Organized by: Lies Bollens, Corentin Puffay, Bernd Accou, Hugo Van hamme, and Tom Francart
Various neuroimaging techniques can be used to investigate how the brain processes sound. Electroencephalography (EEG) is popular because it is relatively easy to conduct and has a high temporal resolution. Besides fundamental neuroscience research, EEG-based measures of auditory processing in the brain are also helpful in detecting or diagnosing potential hearing loss. They enable differential diagnosis of populations that can otherwise not be tested, such as young children or people with mental disabilities. In addition, there is a growing field of research in which auditory attention is decoded from the brain, with potential applications in smart hearing aids. An increasingly popular method in these fields is to relate a person’s electroencephalogram (EEG) to a feature of the natural speech signal they were listening to. This is typically done using linear regression to predict the EEG signal from the stimulus or to decode the stimulus from the EEG. Given the very low signal-to-noise ratio of the EEG, this is a challenging problem, and several non-linear methods have been proposed to improve upon the linear regression methods. In the Auditory-EEG challenge, teams will compete to build the best model to relate speech to EEG. We provide a large auditory EEG dataset containing data from 105 subjects who listen on average to 108 minutes of single-speaker stimuli for a total of around 200 hours of data. We define two tasks:
Task 1 match-mismatch: given 5 segments of speech and a segment of EEG, which segment of speech matches the EEG?
Task 2 regression: reconstruct the mel spectorgram from the EEG. We provide the dataset, code for preprocessing the EEG and for creating commonly used stimulus representations, and two baseline methods.
Organized by: P. Filntisis and N. Efthymiou
The 2nd e-Prevention challenge (https://robotics.ntua.gr/icassp2024-eprevention-spgc/) aims to stimulate innovative research on the prediction and identification of mental health relapses via the analysis and processing of the digital phenotype of patients in the psychotic spectrum. The challenge will offer participants access to long-term continuous recordings of raw biosignals captured from wearable sensors - namely accelerometers, gyroscopes and heart rate monitors embedded in a smartwatch as well as supplemental data such as sleep schedules, daily step count, and demographics.
Participants will be evaluated on their ability to use this data to extract digital phenotypes that can effectively quantify behavioral patterns and traits. This will be assessed across two distinct tasks: 1) Detection of non-psychotic relapses, and 2) Detection of psychotic relapses, both in patients within the psychotic spectrum.
The extensive data that will be used in this challenge have been sourced from the e-Prevention project (https://eprevention.gr/), an innovative integrated system for medical support that facilitates effective monitoring and relapse prevention in patients with mental disorders.
Organized by: Lei Xie, Eng Siong Chng, Zhuo Chen, Jian Wu, Longbiao Wang, Hui Bu, Xin Xu, Binbin Zhang, Wei Chen, Pan Zhou, He Wang, Pengcheng Guo, and Sun Li
As cars become indispensable parts of human daily life, a safe and comfortable driving environment is more desirable. The traditional touch-based interaction in cockpit is easy to distract the drivers' attention, leading to inefficient operations and potential security risks. Therefore, as a natural user interface (NUI), speech-based interaction has attracted more attention.
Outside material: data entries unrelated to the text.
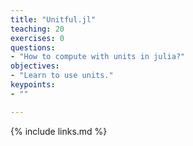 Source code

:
 ```yaml
---
title: "Unitful.jl"
teaching: 20
exercises: 0
questions:
- "How to compute with units in julia?"
objectives:
- "Learn to use units."
keypoints:
- ""

---
```


{% include links.md %}
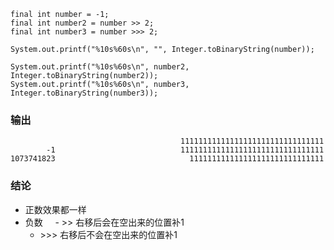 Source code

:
 ```
final int number = -1;
final int number2 = number >> 2;
final int number3 = number >>> 2;

System.out.printf("%10s%60s\n", "", Integer.toBinaryString(number));

System.out.printf("%10s%60s\n", number2, Integer.toBinaryString(number2));
System.out.printf("%10s%60s\n", number3, Integer.toBinaryString(number3));
```

### 输出

```
                                      11111111111111111111111111111111
        -1                            11111111111111111111111111111111
1073741823                              111111111111111111111111111111
```
### 结论
 - 正数效果都一样
 - 负数
     - \>\>  右移后会在空出来的位置补1
     - \>\>\> 右移后不会在空出来的位置补1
In-car speech-based interaction endeavors to create a seamless driving and cabin experience for drivers and passengers through various speech processing applications, like speech recognition for command control, entertainment, navigation, and more. Differing from the commonly used automatic speech recognition (ASR) systems deployed in household or meeting scenarios, in-car systems force exclusively challenges. Nevertheless, the lack of publicly available real-world in-car speech data has been a major obstacle to the advancement of the field. Therefore, we launch the ICASSP2024 In-Car Multi-Channel Automatic Speech Recognition Challenge (ICMC-ASR), tailored to the domain of speech recognition in complex driving conditions. In this challenge, we will release a over 1000 hours of real-world recorded, multi-channel, multi-speaker, in-car conversational Mandarin speech data, which includes far-field data collected by distributed microphones placed in the car as well as near-field data collected by each participants' headset microphone. Additionally, over 400 hours of far-field microphones recorded real in-car noise will be available for participants to explore the data simulation technology. The challenge consists of 2 tracks composed of automatic speech recognition (ASR) and automatic speech diarization and recognition (ASDR), aiming to promote in-car automatic speech recognition research and explore challenging research problems accordingly. After the challenge, we plan to open source the data which will further afford the research community with continuous input in this area.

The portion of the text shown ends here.